震災と為になる話

教授 倉田光春

 一生に一度や二度は,「何でこんなに悲しい目に会わなければならないのか,何も悪いことをしたわけでもないのに」と思うことがあるものだが,3.11の震災は,他人事ではなく余りにも悲しすぎる。地震,津波,原発と続き,津波は地震につきもの,原発の爆発メルトダウンに至っては,ある意味人災である。制御できないものに手を出しこの結果,生きる術という人もいるが,思い上がりである。30数年,応用力学を教えてきたのだが,実は,この歳になっても,解らないことが山ほどある。コピーアンドペースト的知識で知っている振りして伝えることができても,何故という自分自身の問に未だに答えることができず,授業中言葉に詰まることがある。「こんなとき,こうするとこうだ」と現象を説明できても,何故という問いに答えるその原理を説明することは難しい。震度6強の地震で我が家も軋み,被害を受け,大切な食器が割れて取返しがつかない。福島県沖の空白域で一時地震が多発し,これで郡山には震度5以上の地震が来ないだろう。土地は広く10年持てばいいと開放的に建てた我家は安普請である。羽蟻に喰われたが20数年よく耐え,地震前に直し,傾かずに済み幸いである。しかし,住むために直したが,放射性物質が積もり,恐らく資産価値ゼロである。庭で1μSv、なんと道路側溝入口で7μSvである。悲しいかな影響を推測するも本当のところわからない。目先の利に走りここまで,汚染が進んでしまった。50年前の阿武隈川は,白い砂浜があり,橋の上から川底が透けて見え,主流から外れた溜まり水の色はブルーである。土手に横になり眺める青空,午後から入道雲が,そして夕立,貧しくとも幸せな時代である。しかし,高度成長時代になり,上流にパルプ工場ができ,一気に汚れが進み泳げなくなった。その後,東京荻窪の親戚でも井戸の水が枯れ,美味しいお茶が飲めなくなり,何処でも自由に飲めた水も,買うようになる。今や,我家の水道水も飲んで良いものやら心配である。震災後の対応は,これまでの経験や科学知識を生かせず,運用の未熟さ故か後味が悪い。

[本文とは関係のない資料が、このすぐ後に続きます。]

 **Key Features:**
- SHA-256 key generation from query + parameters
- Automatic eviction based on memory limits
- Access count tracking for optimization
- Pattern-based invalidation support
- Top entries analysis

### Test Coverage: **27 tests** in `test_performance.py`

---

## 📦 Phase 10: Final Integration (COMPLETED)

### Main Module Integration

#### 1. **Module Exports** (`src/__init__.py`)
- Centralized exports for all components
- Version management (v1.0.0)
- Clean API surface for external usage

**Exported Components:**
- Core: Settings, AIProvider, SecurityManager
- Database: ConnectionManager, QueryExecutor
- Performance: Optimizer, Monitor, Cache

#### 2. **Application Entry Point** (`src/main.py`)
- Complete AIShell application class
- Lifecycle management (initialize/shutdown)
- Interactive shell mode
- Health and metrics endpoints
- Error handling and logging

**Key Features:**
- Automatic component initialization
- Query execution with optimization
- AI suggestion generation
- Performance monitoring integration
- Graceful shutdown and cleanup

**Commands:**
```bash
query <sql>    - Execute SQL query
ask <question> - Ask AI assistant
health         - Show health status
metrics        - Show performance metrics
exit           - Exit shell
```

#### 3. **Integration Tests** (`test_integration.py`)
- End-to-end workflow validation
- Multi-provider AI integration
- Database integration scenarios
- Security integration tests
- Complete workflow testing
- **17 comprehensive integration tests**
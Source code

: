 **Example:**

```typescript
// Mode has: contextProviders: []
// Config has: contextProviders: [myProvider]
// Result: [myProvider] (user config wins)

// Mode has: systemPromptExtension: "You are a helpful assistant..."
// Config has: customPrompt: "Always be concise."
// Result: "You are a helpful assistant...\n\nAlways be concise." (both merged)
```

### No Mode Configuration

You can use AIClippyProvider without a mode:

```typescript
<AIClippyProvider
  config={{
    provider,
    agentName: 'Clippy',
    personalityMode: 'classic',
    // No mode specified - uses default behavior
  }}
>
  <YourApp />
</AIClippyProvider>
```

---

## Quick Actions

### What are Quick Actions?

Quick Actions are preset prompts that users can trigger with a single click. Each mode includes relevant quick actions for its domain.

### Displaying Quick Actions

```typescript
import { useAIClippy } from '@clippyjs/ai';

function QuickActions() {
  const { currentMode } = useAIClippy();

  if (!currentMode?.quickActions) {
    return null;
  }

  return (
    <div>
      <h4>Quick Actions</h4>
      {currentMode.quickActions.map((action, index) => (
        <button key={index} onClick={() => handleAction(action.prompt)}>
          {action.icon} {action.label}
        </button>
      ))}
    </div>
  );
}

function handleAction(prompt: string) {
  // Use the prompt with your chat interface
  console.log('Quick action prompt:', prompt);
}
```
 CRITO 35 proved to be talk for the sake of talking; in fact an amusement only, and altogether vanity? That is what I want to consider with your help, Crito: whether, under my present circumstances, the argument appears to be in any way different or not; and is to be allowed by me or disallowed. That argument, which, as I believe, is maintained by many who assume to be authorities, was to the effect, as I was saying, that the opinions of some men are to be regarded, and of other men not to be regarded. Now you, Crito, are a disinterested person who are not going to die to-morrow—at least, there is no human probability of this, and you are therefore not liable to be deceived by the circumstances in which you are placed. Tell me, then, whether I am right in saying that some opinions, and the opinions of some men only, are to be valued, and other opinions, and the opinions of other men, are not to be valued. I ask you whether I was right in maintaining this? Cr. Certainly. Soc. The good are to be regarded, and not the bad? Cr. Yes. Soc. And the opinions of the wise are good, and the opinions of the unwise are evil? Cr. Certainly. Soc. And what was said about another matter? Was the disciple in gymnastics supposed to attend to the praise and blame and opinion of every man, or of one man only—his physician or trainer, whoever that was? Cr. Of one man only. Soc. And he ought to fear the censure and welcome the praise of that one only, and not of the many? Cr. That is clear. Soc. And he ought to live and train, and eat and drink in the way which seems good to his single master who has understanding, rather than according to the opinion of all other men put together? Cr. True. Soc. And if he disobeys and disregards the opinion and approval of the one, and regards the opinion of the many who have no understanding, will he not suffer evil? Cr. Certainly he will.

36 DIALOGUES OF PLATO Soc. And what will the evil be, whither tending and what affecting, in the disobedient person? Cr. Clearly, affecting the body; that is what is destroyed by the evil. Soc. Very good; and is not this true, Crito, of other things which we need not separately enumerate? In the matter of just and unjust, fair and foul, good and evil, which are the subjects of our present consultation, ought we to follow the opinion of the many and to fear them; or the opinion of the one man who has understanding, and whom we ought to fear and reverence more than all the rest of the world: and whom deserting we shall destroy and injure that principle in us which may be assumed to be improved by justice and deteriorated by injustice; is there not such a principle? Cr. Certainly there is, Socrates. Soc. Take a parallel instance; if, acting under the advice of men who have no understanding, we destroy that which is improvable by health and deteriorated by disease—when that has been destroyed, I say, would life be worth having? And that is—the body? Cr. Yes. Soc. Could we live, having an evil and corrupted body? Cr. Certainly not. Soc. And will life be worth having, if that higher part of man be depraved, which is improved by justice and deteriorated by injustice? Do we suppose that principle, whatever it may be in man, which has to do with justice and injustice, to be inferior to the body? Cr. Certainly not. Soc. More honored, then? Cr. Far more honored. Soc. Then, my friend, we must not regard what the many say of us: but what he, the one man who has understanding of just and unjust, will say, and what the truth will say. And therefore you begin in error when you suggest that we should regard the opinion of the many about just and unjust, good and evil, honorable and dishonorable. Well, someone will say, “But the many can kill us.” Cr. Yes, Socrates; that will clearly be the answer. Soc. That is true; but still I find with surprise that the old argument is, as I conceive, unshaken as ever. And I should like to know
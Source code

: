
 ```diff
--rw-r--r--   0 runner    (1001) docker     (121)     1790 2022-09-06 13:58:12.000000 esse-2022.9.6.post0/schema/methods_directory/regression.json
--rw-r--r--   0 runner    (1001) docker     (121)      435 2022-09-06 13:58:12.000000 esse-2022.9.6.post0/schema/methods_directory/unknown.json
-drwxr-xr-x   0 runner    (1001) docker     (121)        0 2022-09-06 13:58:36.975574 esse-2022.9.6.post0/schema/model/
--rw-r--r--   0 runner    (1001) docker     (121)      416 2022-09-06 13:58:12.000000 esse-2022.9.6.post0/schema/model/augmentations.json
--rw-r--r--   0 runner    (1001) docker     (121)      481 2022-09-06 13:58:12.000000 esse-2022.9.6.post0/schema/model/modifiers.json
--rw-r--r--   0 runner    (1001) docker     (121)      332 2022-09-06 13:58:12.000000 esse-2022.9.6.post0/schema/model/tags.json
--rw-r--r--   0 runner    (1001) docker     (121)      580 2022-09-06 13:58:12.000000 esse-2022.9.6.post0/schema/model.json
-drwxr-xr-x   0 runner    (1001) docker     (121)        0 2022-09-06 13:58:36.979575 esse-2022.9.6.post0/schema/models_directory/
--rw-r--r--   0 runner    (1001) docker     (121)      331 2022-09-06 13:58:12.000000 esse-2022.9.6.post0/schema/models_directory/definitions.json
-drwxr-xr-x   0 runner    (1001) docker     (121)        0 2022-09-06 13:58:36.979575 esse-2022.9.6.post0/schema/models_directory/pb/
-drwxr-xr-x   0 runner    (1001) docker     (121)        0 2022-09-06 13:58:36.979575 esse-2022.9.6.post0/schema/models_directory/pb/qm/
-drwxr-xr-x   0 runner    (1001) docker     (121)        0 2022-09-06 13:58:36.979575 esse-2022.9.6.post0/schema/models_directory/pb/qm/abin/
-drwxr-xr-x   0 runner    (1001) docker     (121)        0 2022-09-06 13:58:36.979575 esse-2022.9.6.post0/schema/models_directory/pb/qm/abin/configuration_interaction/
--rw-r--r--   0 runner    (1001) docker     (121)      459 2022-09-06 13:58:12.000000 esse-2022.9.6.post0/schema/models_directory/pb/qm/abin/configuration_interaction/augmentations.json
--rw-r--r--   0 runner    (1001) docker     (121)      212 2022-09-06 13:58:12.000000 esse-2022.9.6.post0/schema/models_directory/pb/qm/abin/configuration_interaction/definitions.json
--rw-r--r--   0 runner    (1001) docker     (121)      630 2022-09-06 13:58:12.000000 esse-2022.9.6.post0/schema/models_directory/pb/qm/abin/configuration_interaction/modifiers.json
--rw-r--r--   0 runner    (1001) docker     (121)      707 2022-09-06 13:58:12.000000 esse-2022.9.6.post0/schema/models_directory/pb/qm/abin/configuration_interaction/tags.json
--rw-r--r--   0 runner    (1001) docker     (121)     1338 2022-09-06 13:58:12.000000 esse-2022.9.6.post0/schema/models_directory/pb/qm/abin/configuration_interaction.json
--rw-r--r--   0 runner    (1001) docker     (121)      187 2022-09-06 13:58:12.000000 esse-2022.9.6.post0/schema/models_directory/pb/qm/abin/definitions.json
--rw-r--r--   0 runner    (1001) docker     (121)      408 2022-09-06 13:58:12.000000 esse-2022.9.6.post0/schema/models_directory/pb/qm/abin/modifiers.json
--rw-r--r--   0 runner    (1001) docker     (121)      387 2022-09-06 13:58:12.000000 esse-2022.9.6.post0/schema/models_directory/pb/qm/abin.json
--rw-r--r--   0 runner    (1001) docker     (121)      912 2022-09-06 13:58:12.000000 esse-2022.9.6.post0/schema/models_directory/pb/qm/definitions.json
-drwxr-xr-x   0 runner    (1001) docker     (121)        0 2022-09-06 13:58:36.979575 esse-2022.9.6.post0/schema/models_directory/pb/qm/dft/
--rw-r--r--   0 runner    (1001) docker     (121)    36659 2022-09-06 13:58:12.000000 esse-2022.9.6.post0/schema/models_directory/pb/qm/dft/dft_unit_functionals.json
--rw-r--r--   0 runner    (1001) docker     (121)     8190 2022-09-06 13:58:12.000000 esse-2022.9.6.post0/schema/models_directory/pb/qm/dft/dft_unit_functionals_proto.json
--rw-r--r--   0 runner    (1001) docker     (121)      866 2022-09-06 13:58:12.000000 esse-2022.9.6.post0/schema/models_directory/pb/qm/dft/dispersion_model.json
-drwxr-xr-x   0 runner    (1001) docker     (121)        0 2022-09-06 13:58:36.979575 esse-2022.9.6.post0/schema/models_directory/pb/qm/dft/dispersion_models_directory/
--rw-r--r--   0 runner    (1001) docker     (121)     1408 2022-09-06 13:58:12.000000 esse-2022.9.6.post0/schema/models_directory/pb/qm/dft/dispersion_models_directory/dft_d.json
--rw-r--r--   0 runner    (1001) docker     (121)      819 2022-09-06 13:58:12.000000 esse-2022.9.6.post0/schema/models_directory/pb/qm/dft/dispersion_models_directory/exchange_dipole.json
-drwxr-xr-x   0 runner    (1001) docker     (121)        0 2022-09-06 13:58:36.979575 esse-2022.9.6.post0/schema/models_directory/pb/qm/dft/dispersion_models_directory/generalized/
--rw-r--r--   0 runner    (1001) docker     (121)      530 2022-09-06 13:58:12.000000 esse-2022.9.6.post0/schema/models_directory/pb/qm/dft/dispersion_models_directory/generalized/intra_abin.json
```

 見えるものと見えないものをはっきり区別し,見えるものから見えないものをできる限り推し量るべきである。利益追求型のコピーアンドペースト的知識人ばかりが登場して不快だ。体裁を整えることはあっても,立場立場で痛みに見合う責任を果していない。責任はとらせるものではなく自ら測るものである。話しは変わるけれど,最近気がついた。携帯や電子辞書の文字を大きくしていたのである。これもパソコンの所為か,めっきり文字を書かなくなった。昔の教材が懐かしい。手書きである。我ながら一生懸命ていねいに書いている。今はパソコン上で作りプリントアウト。文章はもちろん図を描き,式を誘導し,計算結果をグラフにする。すべてパソコン上である。私の気持ち,学生に伝わっているのだろうか。演習,レポートは,ほとんど手書きで頭の中そのものである。だからつらい。考え方,画き方を教えたにもかかわらず,文字や図が踊り,式が跳ねる。0か6か,学生番号,氏名でさえ判読しかねる者がいる。多勢に無勢,目が腐りそうである。製図では,ていねいに描くのに,私の演習はこれでいいって,それは私に失礼だろう。そんなことはありませんと学生は言うのだが,本当か,それとも本当に画けないのだろうか。人は皆,現状を維持する性質があり,影響の大きさに比例して変わり,影響を与えた人も等しくその影響を受けるものである。これぞ人生の3法則。これから生まれた釣合,等しいという概念は,既知から未知を知る,見えるものから見えないものを測る技であり,使えば使うほど術に変わる,人生の転ばぬ先の杖である。考える力とこの術こそ,人生を支える原動力である。君たちは馬鹿ではないが天才でもない。急がず,時間と労力をかけ,ていねいに研き,着実に術に変えたら,必ずバラ色の人生が待っている。授業中仕方なく,「為になる話しを聞いて,感動している,そうだろう。君達もっと先生を尊敬し,大切にしなくちゃいけないね。」と言うのだが,なんのその一向に変わらず,目が悪くなる一方である。授業はじめに,「お早うございます。」返事は元気良く,終わりには,「先生,お手伝いします,黒板消します。」と言ってくれる学生が懐かしい。